*Exercise material*
--------------------------------------------------

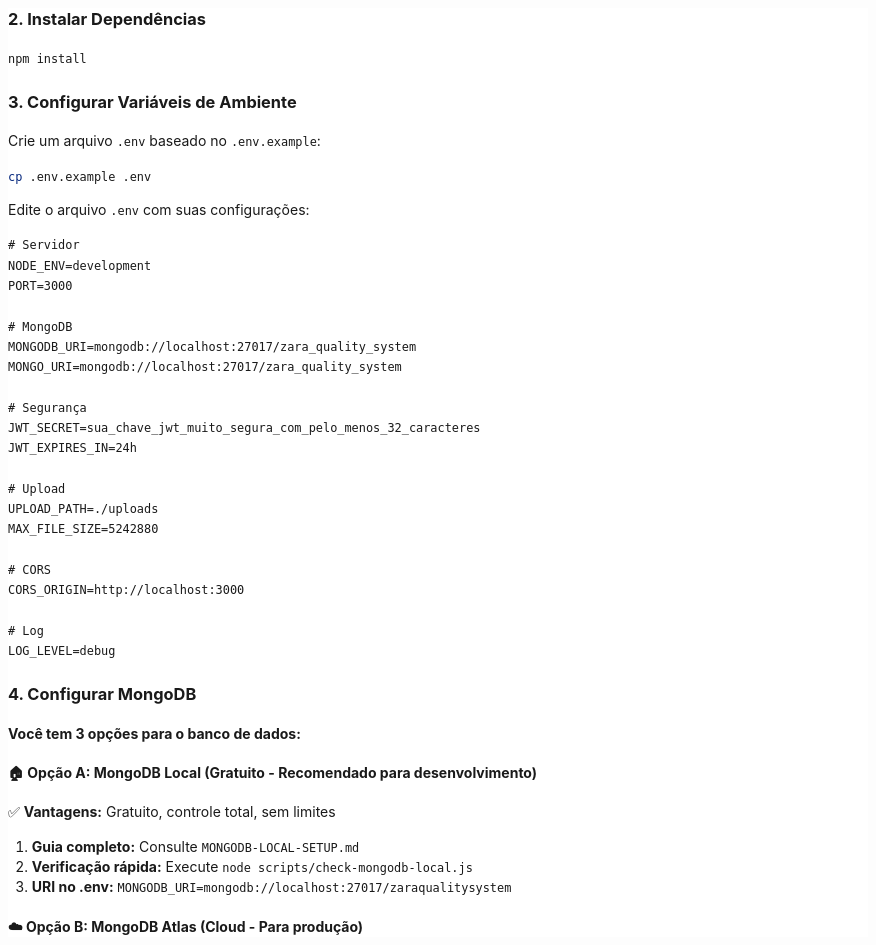 ### 2. Instalar Dependências

```bash
npm install
```

### 3. Configurar Variáveis de Ambiente

Crie um arquivo `.env` baseado no `.env.example`:

```bash
cp .env.example .env
```

Edite o arquivo `.env` com suas configurações:

```env
# Servidor
NODE_ENV=development
PORT=3000

# MongoDB
MONGODB_URI=mongodb://localhost:27017/zara_quality_system
MONGO_URI=mongodb://localhost:27017/zara_quality_system

# Segurança
JWT_SECRET=sua_chave_jwt_muito_segura_com_pelo_menos_32_caracteres
JWT_EXPIRES_IN=24h

# Upload
UPLOAD_PATH=./uploads
MAX_FILE_SIZE=5242880

# CORS
CORS_ORIGIN=http://localhost:3000

# Log
LOG_LEVEL=debug
```

### 4. Configurar MongoDB

**Você tem 3 opções para o banco de dados:**

#### 🏠 Opção A: MongoDB Local (Gratuito - Recomendado para desenvolvimento)

✅ **Vantagens:** Gratuito, controle total, sem limites

1. **Guia completo:** Consulte `MONGODB-LOCAL-SETUP.md`
2. **Verificação rápida:** Execute `node scripts/check-mongodb-local.js`
3. **URI no .env:** `MONGODB_URI=mongodb://localhost:27017/zaraqualitysystem`

#### ☁️ Opção B: MongoDB Atlas (Cloud - Para produção)
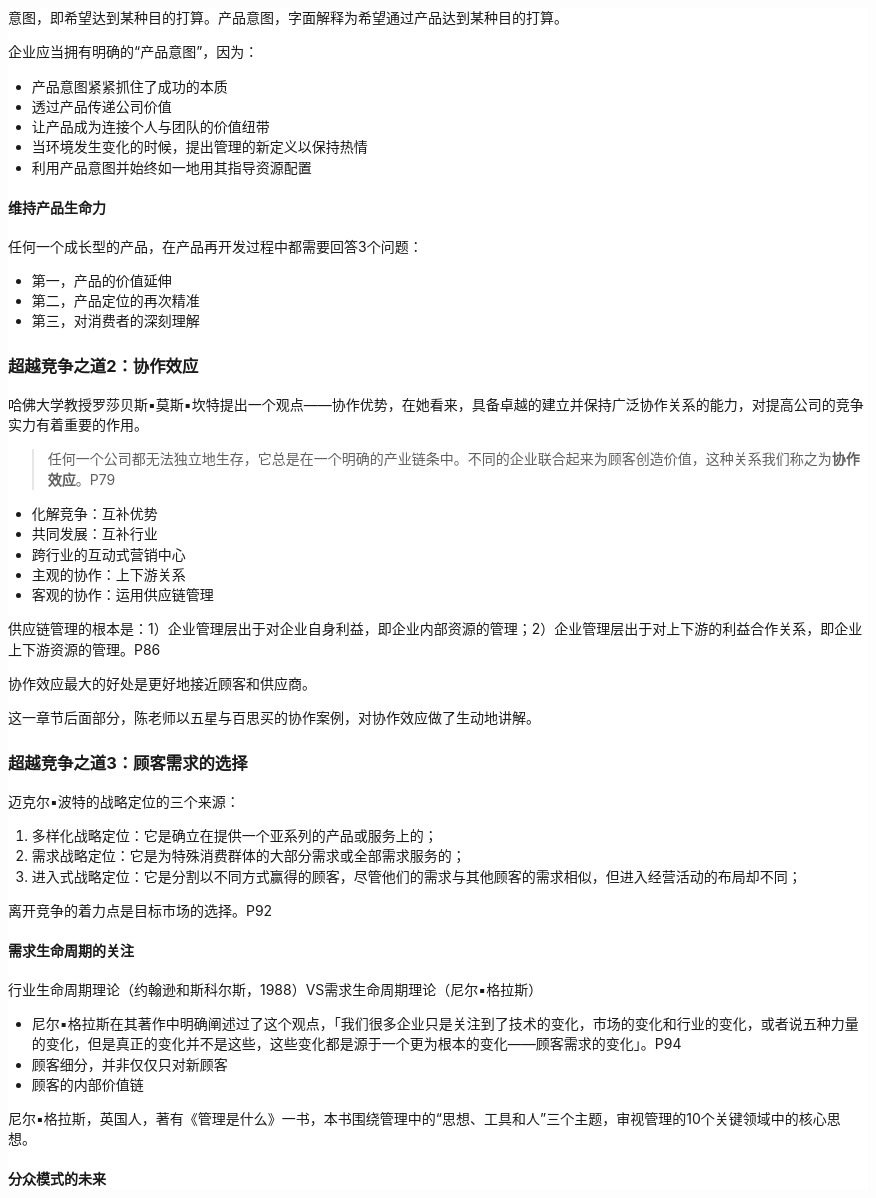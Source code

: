 意图，即希望达到某种目的打算。产品意图，字面解释为希望通过产品达到某种目的打算。

企业应当拥有明确的“产品意图”，因为：

- 产品意图紧紧抓住了成功的本质
- 透过产品传递公司价值
- 让产品成为连接个人与团队的价值纽带
- 当环境发生变化的时候，提出管理的新定义以保持热情
- 利用产品意图并始终如一地用其指导资源配置

#### 维持产品生命力

任何一个成长型的产品，在产品再开发过程中都需要回答3个问题：

- 第一，产品的价值延伸
- 第二，产品定位的再次精准
- 第三，对消费者的深刻理解


### 超越竞争之道2：协作效应

哈佛大学教授罗莎贝斯▪莫斯▪坎特提出一个观点——协作优势，在她看来，具备卓越的建立并保持广泛协作关系的能力，对提高公司的竞争实力有着重要的作用。

> 任何一个公司都无法独立地生存，它总是在一个明确的产业链条中。不同的企业联合起来为顾客创造价值，这种关系我们称之为**协作效应**。P79

- 化解竞争：互补优势
- 共同发展：互补行业
- 跨行业的互动式营销中心
- 主观的协作：上下游关系
- 客观的协作：运用供应链管理

供应链管理的根本是：1）企业管理层出于对企业自身利益，即企业内部资源的管理；2）企业管理层出于对上下游的利益合作关系，即企业上下游资源的管理。P86

协作效应最大的好处是更好地接近顾客和供应商。

这一章节后面部分，陈老师以五星与百思买的协作案例，对协作效应做了生动地讲解。

### 超越竞争之道3：顾客需求的选择

迈克尔▪波特的战略定位的三个来源：

1. 多样化战略定位：它是确立在提供一个亚系列的产品或服务上的；
2. 需求战略定位：它是为特殊消费群体的大部分需求或全部需求服务的；
3. 进入式战略定位：它是分割以不同方式赢得的顾客，尽管他们的需求与其他顾客的需求相似，但进入经营活动的布局却不同；

离开竞争的着力点是目标市场的选择。P92

#### 需求生命周期的关注

行业生命周期理论（约翰逊和斯科尔斯，1988）VS需求生命周期理论（尼尔▪格拉斯）

- 尼尔▪格拉斯在其著作中明确阐述过了这个观点，「我们很多企业只是关注到了技术的变化，市场的变化和行业的变化，或者说五种力量的变化，但是真正的变化并不是这些，这些变化都是源于一个更为根本的变化——顾客需求的变化」。P94
- 顾客细分，并非仅仅只对新顾客
- 顾客的内部价值链

尼尔▪格拉斯，英国人，著有《管理是什么》一书，本书围绕管理中的“思想、工具和人”三个主题，审视管理的10个关键领域中的核心思想。

#### 分众模式的未来
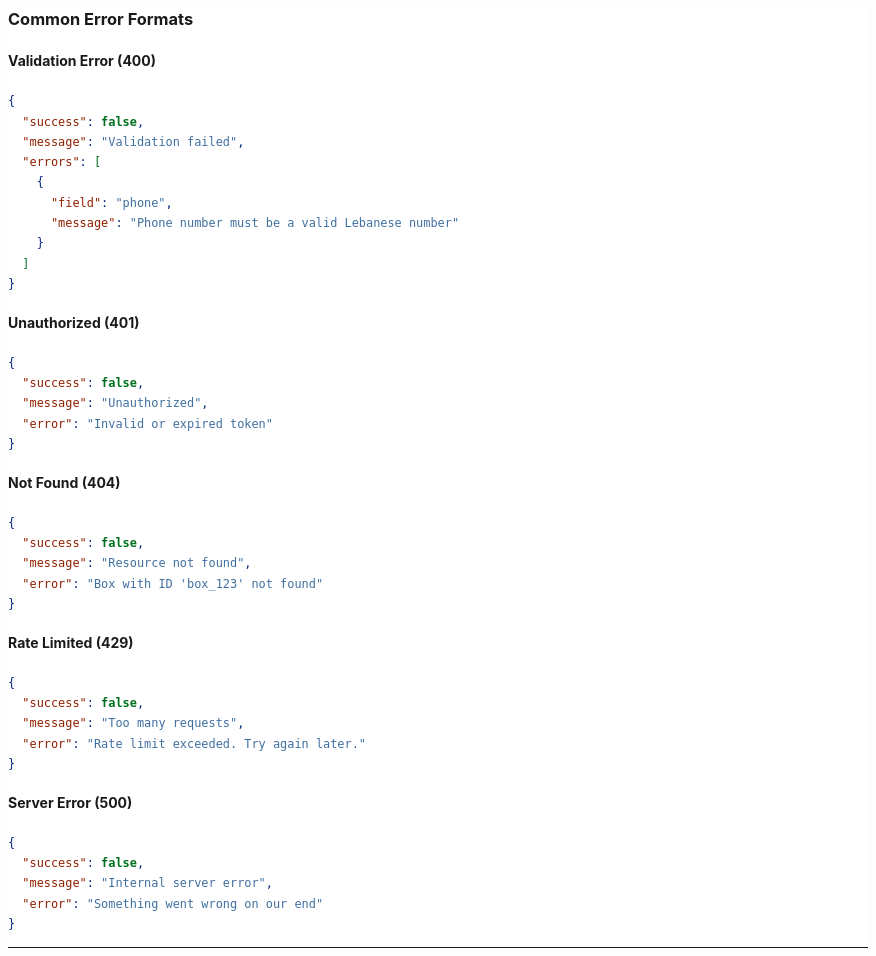 ### Common Error Formats

#### Validation Error (400)
```json
{
  "success": false,
  "message": "Validation failed",
  "errors": [
    {
      "field": "phone",
      "message": "Phone number must be a valid Lebanese number"
    }
  ]
}
```

#### Unauthorized (401)
```json
{
  "success": false,
  "message": "Unauthorized",
  "error": "Invalid or expired token"
}
```

#### Not Found (404)
```json
{
  "success": false,
  "message": "Resource not found",
  "error": "Box with ID 'box_123' not found"
}
```

#### Rate Limited (429)
```json
{
  "success": false,
  "message": "Too many requests",
  "error": "Rate limit exceeded. Try again later."
}
```

#### Server Error (500)
```json
{
  "success": false,
  "message": "Internal server error",
  "error": "Something went wrong on our end"
}
```

---

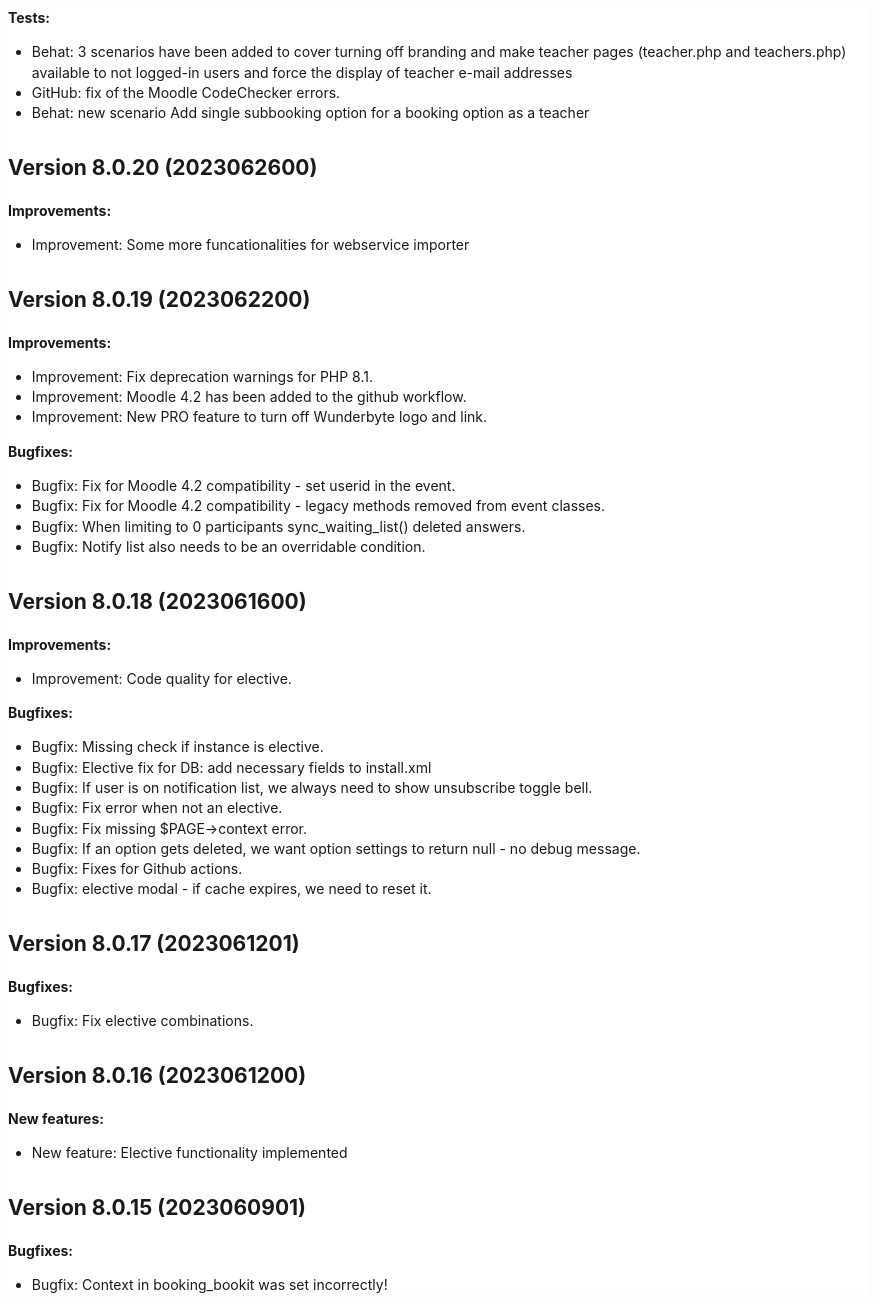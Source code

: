 **Tests:**
* Behat: 3 scenarios have been added to cover turning off branding and make teacher pages (teacher.php and teachers.php) available to not logged-in users and force the display of teacher e-mail addresses
* GitHub: fix of the Moodle CodeChecker errors.
* Behat: new scenario Add single subbooking option for a booking option as a teacher

## Version 8.0.20 (2023062600)
**Improvements:**
* Improvement: Some more funcationalities for webservice importer

## Version 8.0.19 (2023062200)
**Improvements:**
* Improvement: Fix deprecation warnings for PHP 8.1.
* Improvement: Moodle 4.2 has been added to the github workflow.
* Improvement: New PRO feature to turn off Wunderbyte logo and link.

**Bugfixes:**
* Bugfix: Fix for Moodle 4.2 compatibility - set userid in the event.
* Bugfix: Fix for Moodle 4.2 compatibility - legacy methods removed from event classes.
* Bugfix: When limiting to 0 participants sync_waiting_list() deleted answers.
* Bugfix: Notify list also needs to be an overridable condition.

## Version 8.0.18 (2023061600)
**Improvements:**
* Improvement: Code quality for elective.

**Bugfixes:**
* Bugfix: Missing check if instance is elective.
* Bugfix: Elective fix for DB: add necessary fields to install.xml
* Bugfix: If user is on notification list, we always need to show unsubscribe toggle bell.
* Bugfix: Fix error when not an elective.
* Bugfix: Fix missing $PAGE->context error.
* Bugfix: If an option gets deleted, we want option settings to return null - no debug message.
* Bugfix: Fixes for Github actions.
* Bugfix: elective modal - if cache expires, we need to reset it.

## Version 8.0.17 (2023061201)
**Bugfixes:**
* Bugfix: Fix elective combinations.

## Version 8.0.16 (2023061200)
**New features:**
* New feature: Elective functionality implemented

## Version 8.0.15 (2023060901)
**Bugfixes:**
* Bugfix: Context in booking_bookit was set incorrectly!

--------------------------------------------------

*Task to carry out*
Look through the records and gather each line with the word "Behat".

*Reply to the exercise*
* Behat: 3 scenarios have been added to cover turning off branding and make teacher pages (teacher.php and teachers.php) available to not logged-in users and force the display of teacher e-mail addresses
* Behat: new scenario Add single subbooking option for a booking option as a teacher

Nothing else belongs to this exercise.